The Slatest

Alabama Man Ordered to Be Released After 30 Years on Death Row

An Alabama man on death row for nearly 30 years was ordered on Thursday to be set free, after new evidence discredited the prosecutions decades-old case. Anthony Ray Hinton was 29 years old when he was convicted of the 1985 murders of two fast food workers in Birmingham. “While there were no witnesses to the murder or fingerprints found at the scene, Hinton was arrested after another employee identified him in a photo lineup, according to his lawyers,” NBC News reports. Prosecutors made the case that the murder weapon used in both murders was a revolver Hinton took from his mother’s home. A jury found Hinton guilty and he was sentenced to death.

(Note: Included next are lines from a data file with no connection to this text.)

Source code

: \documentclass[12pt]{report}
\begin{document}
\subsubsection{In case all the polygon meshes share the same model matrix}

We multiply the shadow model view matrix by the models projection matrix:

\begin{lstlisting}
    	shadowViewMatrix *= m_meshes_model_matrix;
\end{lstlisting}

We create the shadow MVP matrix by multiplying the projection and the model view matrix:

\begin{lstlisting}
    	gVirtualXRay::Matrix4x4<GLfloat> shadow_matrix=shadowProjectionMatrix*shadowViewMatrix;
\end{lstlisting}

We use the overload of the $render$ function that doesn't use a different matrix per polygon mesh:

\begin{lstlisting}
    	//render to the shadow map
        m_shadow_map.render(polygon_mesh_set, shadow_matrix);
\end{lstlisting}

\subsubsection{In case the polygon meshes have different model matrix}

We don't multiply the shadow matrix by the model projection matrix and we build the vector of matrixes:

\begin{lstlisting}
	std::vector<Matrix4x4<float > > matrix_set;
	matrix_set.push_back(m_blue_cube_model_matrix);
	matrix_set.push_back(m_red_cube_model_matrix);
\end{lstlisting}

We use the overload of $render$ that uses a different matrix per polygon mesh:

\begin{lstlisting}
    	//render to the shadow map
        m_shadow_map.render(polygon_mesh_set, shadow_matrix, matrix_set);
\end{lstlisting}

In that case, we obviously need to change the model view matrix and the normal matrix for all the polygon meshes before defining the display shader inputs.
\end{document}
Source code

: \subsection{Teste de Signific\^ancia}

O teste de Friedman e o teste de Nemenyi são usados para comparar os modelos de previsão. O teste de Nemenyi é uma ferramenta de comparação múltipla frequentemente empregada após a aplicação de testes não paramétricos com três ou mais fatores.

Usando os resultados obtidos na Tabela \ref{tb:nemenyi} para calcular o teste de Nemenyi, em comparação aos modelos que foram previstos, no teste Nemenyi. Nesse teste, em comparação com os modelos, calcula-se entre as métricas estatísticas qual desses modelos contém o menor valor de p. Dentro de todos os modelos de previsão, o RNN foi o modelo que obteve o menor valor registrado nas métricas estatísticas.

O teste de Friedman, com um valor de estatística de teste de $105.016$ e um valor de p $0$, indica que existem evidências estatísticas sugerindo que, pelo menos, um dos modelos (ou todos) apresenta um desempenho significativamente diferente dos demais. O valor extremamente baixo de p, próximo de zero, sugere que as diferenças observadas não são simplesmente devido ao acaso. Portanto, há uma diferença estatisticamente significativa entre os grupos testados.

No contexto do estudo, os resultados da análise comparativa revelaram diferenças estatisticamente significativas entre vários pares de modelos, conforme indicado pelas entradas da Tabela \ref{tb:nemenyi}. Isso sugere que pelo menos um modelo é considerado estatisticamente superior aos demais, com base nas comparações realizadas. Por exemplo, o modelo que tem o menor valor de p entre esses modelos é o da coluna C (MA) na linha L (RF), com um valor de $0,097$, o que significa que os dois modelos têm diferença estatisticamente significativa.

Here’s more on the trial from the Equal Justice Initiative, a non-profit that provides legal help to indigent prisoners:

Anthony Hinton, 29 years old with no history of violent crime, steadfastly maintained his innocence. A polygraph test given by police exonerated him, but the judge (now-retired Circuit Judge James Garrett) refused to admit it at trial. Mr. Hinton was appointed a lawyer who mistakenly thought he could not get enough money to hire a qualified firearms examiner. Instead, he retained a visually-impaired civil engineer with no expertise in firearms identification who admitted he could not operate the machinery necessary to examine the evidence. With no credible expert to challenge the State’s assertion of a match, Mr. Hinton was convicted and sentenced to death.

EJI took up Hinton’s case and in 2002 presented new forensic evidence and expert testimony that refuted that the murder weapon was the revolver linked to Hinton at trial.

The State’s evidence of a match was wholly discredited by three highly qualified firearms examiners, including the former chief of the FBI’s firearm and toolmarks unit, who testified in 2002 that the bullets from all three crimes could not be matched to a single gun at all, much less to Mrs. Hinton’s gun, and found that her gun could not have fired the bullets from the third uncharged robbery. For more than fifteen years, attorneys with the Equal Justice Initiative repeatedly have asked state officials to re-examine the evidence in this case, but former Jefferson County District Attorney David Barber, and Attorneys General from Troy King to Luther Strange, all failed to do so… Last year, the United States Supreme Court unanimously overturned his conviction based on his attorney’s deficient representation, and Judge Petro ordered a new trial.

Prosecutors decided not to retry the case and Judge Petro ordered Hinton, now 57, to be released from prison on Friday. “Hinton plans to stay with a childhood friend upon release,” Hinton’s lawyer told Reuters. “His mother died while he was in jail and he has no other family in the area.”